There is such an obsession with rankings. And being at the top in medal standings seems so important to so many. So much so that larger issues got overlooked during the Olympics.
And in spite of such obsession, nobody seems to get the medal ranking race straight. Who really won? Hard to tell, for unsuspecting reasons. Lets see.
For starters, the media in the US tends to show us tables which rank countries according to the total medal count. That puts the US at the top, having accumulated 110 gold, silver and bronze medals, against 100 medals for China.
Officially, the IOC tries not to officially rank countries, but their tables list countries ranked by their number of gold medals (see Sydney and Athens’ results). Following this criterion, as it is common in the much of the rest of the world, China comes out clearly on top, with a total of 51 gold medals, against only 36 for the US.

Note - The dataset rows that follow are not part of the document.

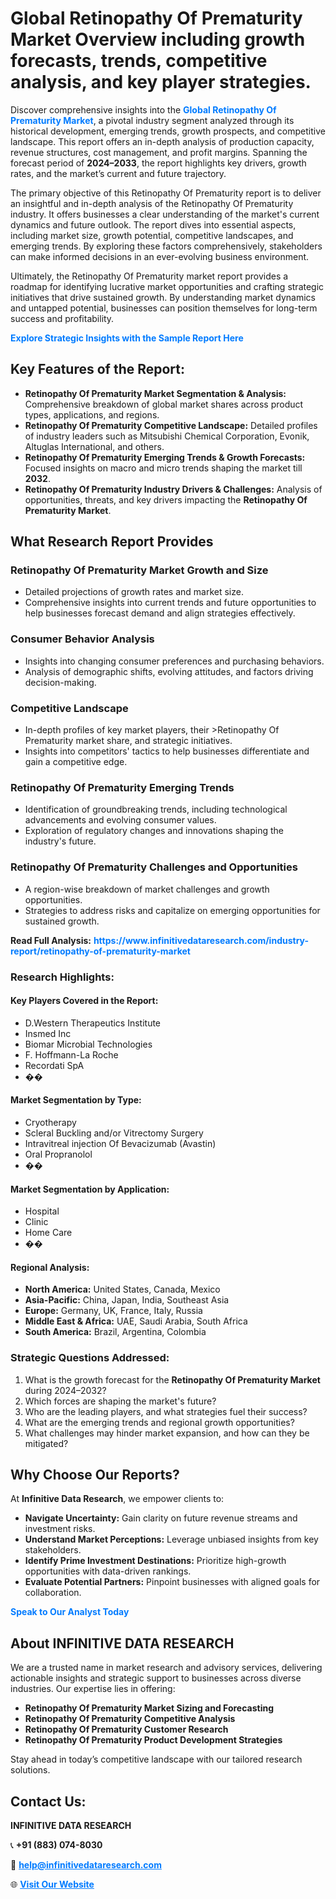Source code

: <h1>Global Retinopathy Of Prematurity Market Overview including growth forecasts, trends, competitive analysis, and key player strategies.</h1>
<p>
Discover comprehensive insights into the 
<a href="https://www.infinitivedataresearch.com/industry-report/retinopathy-of-prematurity-market" rel="dofollow" style="color: #007BFF; text-decoration: none;"><strong>Global Retinopathy Of Prematurity Market</strong></a>, a pivotal industry segment analyzed through its historical development, emerging trends, growth prospects, and competitive landscape. This report offers an in-depth analysis of production capacity, revenue structures, cost management, and profit margins. Spanning the forecast period of <strong>2024–2033</strong>, the report highlights key drivers, growth rates, and the market’s current and future trajectory.
</p>
<p>
The primary objective of this Retinopathy Of Prematurity report is to deliver an insightful and in-depth analysis of the Retinopathy Of Prematurity industry. It offers businesses a clear understanding of the market's current dynamics and future outlook. The report dives into essential aspects, including market size, growth potential, competitive landscapes, and emerging trends. By exploring these factors comprehensively, stakeholders can make informed decisions in an ever-evolving business environment.
</p>
<p>
Ultimately, the Retinopathy Of Prematurity market report provides a roadmap for identifying lucrative market opportunities and crafting strategic initiatives that drive sustained growth. By understanding market dynamics and untapped potential, businesses can position themselves for long-term success and profitability.
</p>
<p>
<a href="https://www.infinitivedataresearch.com/request-sample/reportId=109458" style="color: #007BFF; text-decoration: none;"><strong>Explore Strategic Insights with the Sample Report Here</strong></a>
</p>

<h2>Key Features of the Report:</h2>
<ul>
<li><strong>Retinopathy Of Prematurity Market Segmentation & Analysis:</strong> Comprehensive breakdown of global market shares across product types, applications, and regions.</li>
<li><strong>Retinopathy Of Prematurity Competitive Landscape:</strong> Detailed profiles of industry leaders such as Mitsubishi Chemical Corporation, Evonik, Altuglas International, and others.</li>
<li><strong>Retinopathy Of Prematurity Emerging Trends & Growth Forecasts:</strong> Focused insights on macro and micro trends shaping the market till <strong>2032</strong>.</li>
<li><strong>Retinopathy Of Prematurity Industry Drivers & Challenges:</strong> Analysis of opportunities, threats, and key drivers impacting the <strong>Retinopathy Of Prematurity Market</strong>.</li>
</ul>

<h2>What Research Report Provides</h2>
<h3>Retinopathy Of Prematurity Market Growth and Size</h3>
<ul>
<li>Detailed projections of growth rates and market size.</li>
<li>Comprehensive insights into current trends and future opportunities to help businesses forecast demand and align strategies effectively.</li>
</ul>

<h3>Consumer Behavior Analysis</h3>
<ul>
<li>Insights into changing consumer preferences and purchasing behaviors.</li>
<li>Analysis of demographic shifts, evolving attitudes, and factors driving decision-making.</li>
</ul>

<h3>Competitive Landscape</h3>
<ul>
<li>In-depth profiles of key market players, their >Retinopathy Of Prematurity market share, and strategic initiatives.</li>
<li>Insights into competitors' tactics to help businesses differentiate and gain a competitive edge.</li>
</ul>

<h3>Retinopathy Of Prematurity Emerging Trends</h3>
<ul>
<li>Identification of groundbreaking trends, including technological advancements and evolving consumer values.</li>
<li>Exploration of regulatory changes and innovations shaping the industry's future.</li>
</ul>

<h3>Retinopathy Of Prematurity Challenges and Opportunities</h3>
<ul>
<li>A region-wise breakdown of market challenges and growth opportunities.</li>
<li>Strategies to address risks and capitalize on emerging opportunities for sustained growth.</li>
</ul>
<p><strong>Read Full Analysis:</strong> <a href="https://www.infinitivedataresearch.com/industry-report/retinopathy-of-prematurity-market" rel="dofollow" style="color: #007BFF; text-decoration: none;"><strong>https://www.infinitivedataresearch.com/industry-report/retinopathy-of-prematurity-market</strong></a></p>
<h3>Research Highlights:</h3>
<h4>Key Players Covered in the Report:</h4>
<ul><li>D.Western Therapeutics Institute</li><li>Insmed Inc</li><li>Biomar Microbial Technologies</li><li>F. Hoffmann-La Roche</li><li>Recordati SpA</li><li>��</li></ul>
<h4>Market Segmentation by Type:</h4>
<ul><li>Cryotherapy</li><li>Scleral Buckling and/or Vitrectomy Surgery</li><li>Intravitreal injection Of Bevacizumab (Avastin)</li><li>Oral Propranolol</li><li>��</li></ul>
<h4>Market Segmentation by Application:</h4>
<ul><li>Hospital</li><li>Clinic</li><li>Home Care</li><li>��</li></ul>

<h4>Regional Analysis:</h4>
<ul>
<li><strong>North America:</strong> United States, Canada, Mexico</li>
<li><strong>Asia-Pacific:</strong> China, Japan, India, Southeast Asia</li>
<li><strong>Europe:</strong> Germany, UK, France, Italy, Russia</li>
<li><strong>Middle East & Africa:</strong> UAE, Saudi Arabia, South Africa</li>
<li><strong>South America:</strong> Brazil, Argentina, Colombia</li>
</ul>

<h3>Strategic Questions Addressed:</h3>
<ol>
<li>What is the growth forecast for the <strong>Retinopathy Of Prematurity Market</strong> during 2024–2032?</li>
<li>Which forces are shaping the market's future?</li>
<li>Who are the leading players, and what strategies fuel their success?</li>
<li>What are the emerging trends and regional growth opportunities?</li>
<li>What challenges may hinder market expansion, and how can they be mitigated?</li>
</ol>

<h2>Why Choose Our Reports?</h2>
<p>At <strong>Infinitive Data Research</strong>, we empower clients to:</p>
<ul>
<li><strong>Navigate Uncertainty:</strong> Gain clarity on future revenue streams and investment risks.</li>
<li><strong>Understand Market Perceptions:</strong> Leverage unbiased insights from key stakeholders.</li>
<li><strong>Identify Prime Investment Destinations:</strong> Prioritize high-growth opportunities with data-driven rankings.</li>
<li><strong>Evaluate Potential Partners:</strong> Pinpoint businesses with aligned goals for collaboration.</li>
</ul>
<p><a href="https://www.infinitivedataresearch.com/industry-report/retinopathy-of-prematurity-market" rel="dofollow" style="color: #007BFF; text-decoration: none;"><strong>Speak to Our Analyst Today</strong></a></p>

<h2>About INFINITIVE DATA RESEARCH</h2>
<p>We are a trusted name in market research and advisory services, delivering actionable insights and strategic support to businesses across diverse industries. Our expertise lies in offering:</p>
<ul>
<li><strong>Retinopathy Of Prematurity Market Sizing and Forecasting</strong></li>
<li><strong>Retinopathy Of Prematurity Competitive Analysis</strong></li>
<li><strong>Retinopathy Of Prematurity Customer Research</strong></li>
<li><strong>Retinopathy Of Prematurity Product Development Strategies</strong></li>
</ul>
<p>Stay ahead in today’s competitive landscape with our tailored research solutions.</p>

<h2>Contact Us:</h2>
<p><strong>INFINITIVE DATA RESEARCH</strong></p>
<p>📞 <strong>+91 (883) 074-8030</strong></p>
<p>📧 <strong><a href="mailto:help@infinitivedataresearch.com" style="color: #007BFF;">help@infinitivedataresearch.com</a></strong></p>
<p>🌐 <strong><a href="https://www.infinitivedataresearch.com" rel="dofollow" style="color: #007BFF;">Visit Our Website</a></strong></p>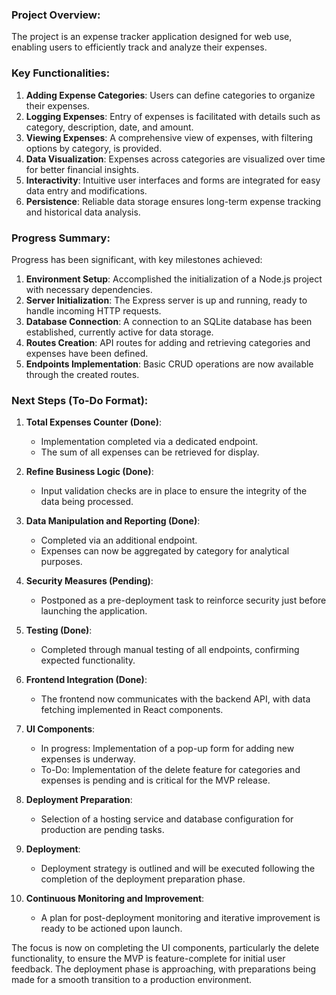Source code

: ### Project Overview:
The project is an expense tracker application designed for web use, enabling users to efficiently track and analyze their expenses.

### Key Functionalities:
1. **Adding Expense Categories**: Users can define categories to organize their expenses.
2. **Logging Expenses**: Entry of expenses is facilitated with details such as category, description, date, and amount.
3. **Viewing Expenses**: A comprehensive view of expenses, with filtering options by category, is provided.
4. **Data Visualization**: Expenses across categories are visualized over time for better financial insights.
5. **Interactivity**: Intuitive user interfaces and forms are integrated for easy data entry and modifications.
6. **Persistence**: Reliable data storage ensures long-term expense tracking and historical data analysis.

### Progress Summary:
Progress has been significant, with key milestones achieved:

1. **Environment Setup**: Accomplished the initialization of a Node.js project with necessary dependencies.
2. **Server Initialization**: The Express server is up and running, ready to handle incoming HTTP requests.
3. **Database Connection**: A connection to an SQLite database has been established, currently active for data storage.
4. **Routes Creation**: API routes for adding and retrieving categories and expenses have been defined.
5. **Endpoints Implementation**: Basic CRUD operations are now available through the created routes.

### Next Steps (To-Do Format):

1. **Total Expenses Counter (Done)**: 
   - Implementation completed via a dedicated endpoint.
   - The sum of all expenses can be retrieved for display.

2. **Refine Business Logic (Done)**:
   - Input validation checks are in place to ensure the integrity of the data being processed.

3. **Data Manipulation and Reporting (Done)**: 
   - Completed via an additional endpoint.
   - Expenses can now be aggregated by category for analytical purposes.

4. **Security Measures (Pending)**:
   - Postponed as a pre-deployment task to reinforce security just before launching the application.

5. **Testing (Done)**:
   - Completed through manual testing of all endpoints, confirming expected functionality.

6. **Frontend Integration (Done)**:
   - The frontend now communicates with the backend API, with data fetching implemented in React components.

7. **UI Components**:
   - In progress: Implementation of a pop-up form for adding new expenses is underway.
   - To-Do: Implementation of the delete feature for categories and expenses is pending and is critical for the MVP release.

8. **Deployment Preparation**:
   - Selection of a hosting service and database configuration for production are pending tasks.

9. **Deployment**:
   - Deployment strategy is outlined and will be executed following the completion of the deployment preparation phase.

10. **Continuous Monitoring and Improvement**:
    - A plan for post-deployment monitoring and iterative improvement is ready to be actioned upon launch.

The focus is now on completing the UI components, particularly the delete functionality, to ensure the MVP is feature-complete for initial user feedback. The deployment phase is approaching, with preparations being made for a smooth transition to a production environment.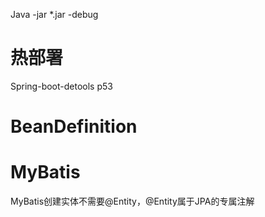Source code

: Java -jar *.jar -debug





# 热部署

Spring-boot-detools    p53





# BeanDefinition



# MyBatis

MyBatis创建实体不需要@Entity，@Entity属于JPA的专属注解
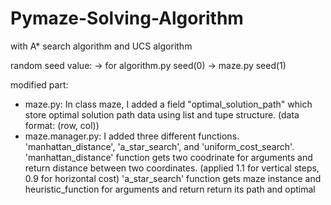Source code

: # Pymaze-Solving-Algorithm
with A* search algorithm and UCS algorithm

random seed value: 
-> for algorithm.py seed(0)
-> maze.py seed(1)

modified part:
- maze.py: In class maze, I added a field "optimal_solution_path" which store optimal solution path data using list and tupe structure. (data format: (row, col))
- maze.manager.py: I added three different functions. 'manhattan_distance', 'a_star_search', and 'uniform_cost_search'.
  'manhattan_distance' function gets two coodrinate for arguments and return distance between two coordinates. (applied 1.1 for vertical steps, 0.9 for horizontal cost)
  'a_star_search' function gets maze instance and heuristic_function for arguments and return return its path and optimal
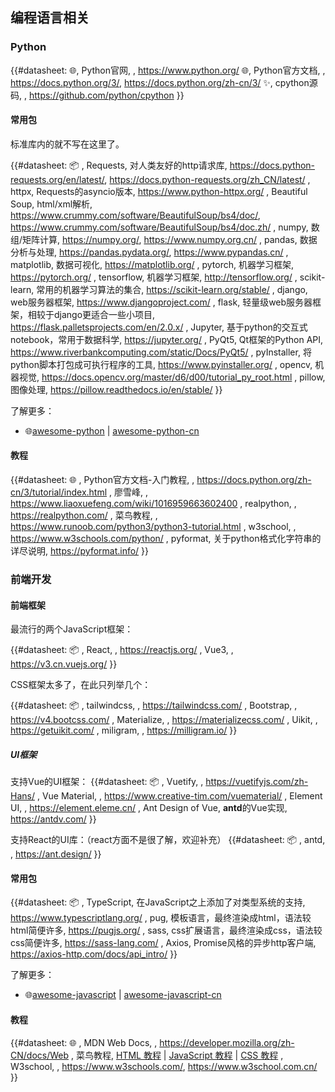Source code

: ## 编程语言相关

### Python

{{#datasheet:
🌐, Python官网, , https://www.python.org/
🌐, Python官方文档, , https://docs.python.org/3/, https://docs.python.org/zh-cn/3/
✨, cpython源码, , https://github.com/python/cpython
}}

#### 常用包

标准库内的就不写在这里了。

{{#datasheet: 📦
, Requests, 对人类友好的http请求库, https://docs.python-requests.org/en/latest/, https://docs.python-requests.org/zh_CN/latest/
, httpx, Requests的asyncio版本, https://www.python-httpx.org/
, Beautiful Soup, html/xml解析, https://www.crummy.com/software/BeautifulSoup/bs4/doc/, https://www.crummy.com/software/BeautifulSoup/bs4/doc.zh/
, numpy, 数组/矩阵计算, https://numpy.org/, https://www.numpy.org.cn/
, pandas, 数据分析与处理, https://pandas.pydata.org/, https://www.pypandas.cn/
, matplotlib, 数据可视化, https://matplotlib.org/
, pytorch, 机器学习框架, https://pytorch.org/
, tensorflow, 机器学习框架, http://tensorflow.org/
, scikit-learn, 常用的机器学习算法的集合, https://scikit-learn.org/stable/
, django, web服务器框架, https://www.djangoproject.com/
, flask, 轻量级web服务器框架，相较于django更适合一些小项目, https://flask.palletsprojects.com/en/2.0.x/
, Jupyter, 基于python的交互式notebook，常用于数据科学, https://jupyter.org/
, PyQt5, Qt框架的Python API, https://www.riverbankcomputing.com/static/Docs/PyQt5/
, pyInstaller, 将python脚本打包成可执行程序的工具, https://www.pyinstaller.org/
, opencv, 机器视觉, https://docs.opencv.org/master/d6/d00/tutorial_py_root.html
, pillow, 图像处理, https://pillow.readthedocs.io/en/stable/
}}

了解更多：

- 🌐[awesome-python](https://github.com/vinta/awesome-python) | [awesome-python-cn](https://github.com/jobbole/awesome-python-cn)

#### 教程

{{#datasheet: 🌐
, Python官方文档-入门教程, , https://docs.python.org/zh-cn/3/tutorial/index.html
, 廖雪峰, , https://www.liaoxuefeng.com/wiki/1016959663602400
, realpython, , https://realpython.com/
, 菜鸟教程, , https://www.runoob.com/python3/python3-tutorial.html
, w3school, , https://www.w3schools.com/python/
, pyformat, 关于python格式化字符串的详尽说明, https://pyformat.info/
}}

### 前端开发

#### 前端框架

最流行的两个JavaScript框架：

{{#datasheet: 📦
, React, , https://reactjs.org/
, Vue3, , https://v3.cn.vuejs.org/
}}

CSS框架太多了，在此只列举几个：

{{#datasheet: 📦
, tailwindcss, , https://tailwindcss.com/
, Bootstrap, , https://v4.bootcss.com/
, Materialize, , https://materializecss.com/
, Uikit, , https://getuikit.com/
, miligram, , https://milligram.io/
}}

##### UI框架

支持Vue的UI框架：
{{#datasheet: 📦
, Vuetify, , https://vuetifyjs.com/zh-Hans/
, Vue Material, , https://www.creative-tim.com/vuematerial/
, Element UI, , https://element.eleme.cn/
, Ant Design of Vue, **antd**的Vue实现, https://antdv.com/
}}

支持React的UI库：（react方面不是很了解，欢迎补充）
{{#datasheet: 📦
, antd, , https://ant.design/
}}

#### 常用包

{{#datasheet: 📦
, TypeScript, 在JavaScript之上添加了对类型系统的支持, https://www.typescriptlang.org/
, pug, 模板语言，最终渲染成html，语法较html简便许多, https://pugjs.org/
, sass, css扩展语言，最终渲染成css，语法较css简便许多, https://sass-lang.com/
, Axios, Promise风格的异步http客户端, https://axios-http.com/docs/api_intro/
}}

了解更多：

- 🌐[awesome-javascript](https://github.com/sorrycc/awesome-javascript) | [awesome-javascript-cn](https://github.com/jobbole/awesome-javascript-cn)

#### 教程

{{#datasheet: 🌐
, MDN Web Docs, , https://developer.mozilla.org/zh-CN/docs/Web
, 菜鸟教程, [HTML 教程](https://www.runoob.com/html/html-tutorial.html) | [JavaScript 教程](https://www.runoob.com/js/js-tutorial.html) | [CSS 教程](https://www.runoob.com/css/css-tutorial.html)
, W3school, , https://www.w3schools.com/, https://www.w3school.com.cn/
}}
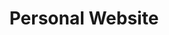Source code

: ---
slug: personal-website
title: Personal Website
description: First iteration of my personal website. Built with Astro, HTML, and CSS. Deployed on Netlify.
datePublished: 2025-09-30
image: {
    src: "/assets/images/work/personal-website/personal-website-full-width.webp",
    srcset: "/assets/images/work/personal-website/personal-website-thumb.webp 1600w, /assets/images/work/personal-website/personal-website-full-width.webp 2400w",
    alt: "Image showing featured sections of a website",
    sizes: "(max-width: 1200px) 100vw, 1200px",
    og: "/assets/images/work/personal-website/personal-website-og.webp"
}
tags: ["JS", "Astro", "Netlify", "HTML", "CSS"]
draft: true
---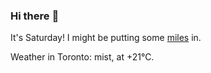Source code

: ### Hi there :wave:

It's Saturday! I might be putting some [miles](https://www.strava.com/athletes/889963) in.

Weather in Toronto: mist, at +21°C.
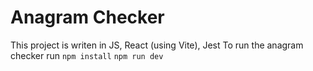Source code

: # Anagram Checker
This project is writen in JS, React (using Vite), Jest
To run the anagram checker run
`npm install`
`npm run dev`
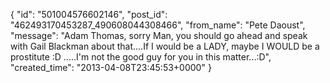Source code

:  {
   "id": "501004576602146",
   "post_id": "462493170453287_490608044308466",
   "from_name": "Pete Daoust",
   "message": "Adam Thomas, sorry Man, you should go ahead and speak with Gail Blackman about that....If I would be a LADY, maybe I WOULD be a prostitute :D .....I'm not the good guy for you in this matter...:D",
   "created_time": "2013-04-08T23:45:53+0000"
 }
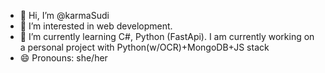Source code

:- 👋 Hi, I’m @karmaSudi
- 👀 I’m interested in web development.
- 🌱 I’m currently learning C#, Python (FastApi). I am currently working on a personal project with Python(w/OCR)+MongoDB+JS stack
- 😄 Pronouns: she/her

<!---
karmaSudi/karmaSudi is a ✨ special ✨ repository because its `README.md` (this file) appears on your GitHub profile.
You can click the Preview link to take a look at your changes.
--->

So far so good, and not much new. Enter my economist bias. First instinctive reaction is to reject either criteria, asking why do we have to choose between two absurd extremes in terms of implicit medal weights?: one extreme giving as much weight to a bronze medal as to a gold one, while the other extreme simply saying that only gold glitters and thus silver and bronze are worthless – zero weight.
As economists, we would argue that silver should have some weight, but less than gold, and so should bronze, but less than silver. A simple scheme would value a gold medal as the equivalent of 3 bronze medals, and silver as the equivalent of 2 bronze medals, arriving at the 3, 2, 1 weights respectively for gold, silver and bronze. Who would win the Olympic medal race under such weighted scheme?
China and the US virtually tie for first, with China officially accumulating 223 ‘bronze equivalent’ medals, and the US taking 220 medal equivalents. So China would stay slightly atop presuming that no one gymnast gold medalist is officially declared to be underage and disqualified, in which case such slight advantage would evaporate.
So who actually won the medal count race, China or the US? Perhaps neither. Enter my economist bias again, where I would question an excessive obsession with mere cumulative totals, disregarding huge differences in country size. This matters, since population size provides the potential pool of gifted athletes. Remember that there is reason why as economists we are enthralled with ‘per capita’ measures. And in fact population size is one of the best explanators of total medal haul at Olympics, even if many other factors matter as well (including being the host country, governance, etc.).
So, who won most medals per million inhabitants?. You guessed it: Jamaica did, and Australia gets a very special mention indeed.
If we only look at how many gold medals per capita the country athletes got, Jamaica would have been the runaway winner by 'Bolt light years', with well over 2 gold medals per million people, compared with only about 0.04 gold medals per million people for China, and 0.12 per million for the US.
But as an economist we pretend to be consistent, so let us look instead at the cumulative weighted medals (bronze equivalent) per capita. The table below shows the results for the ‘top 30’ countries according to this medal per capita criterion. Again, Jamaica atop: it got about 10 (bronze) medal equivalents per million people.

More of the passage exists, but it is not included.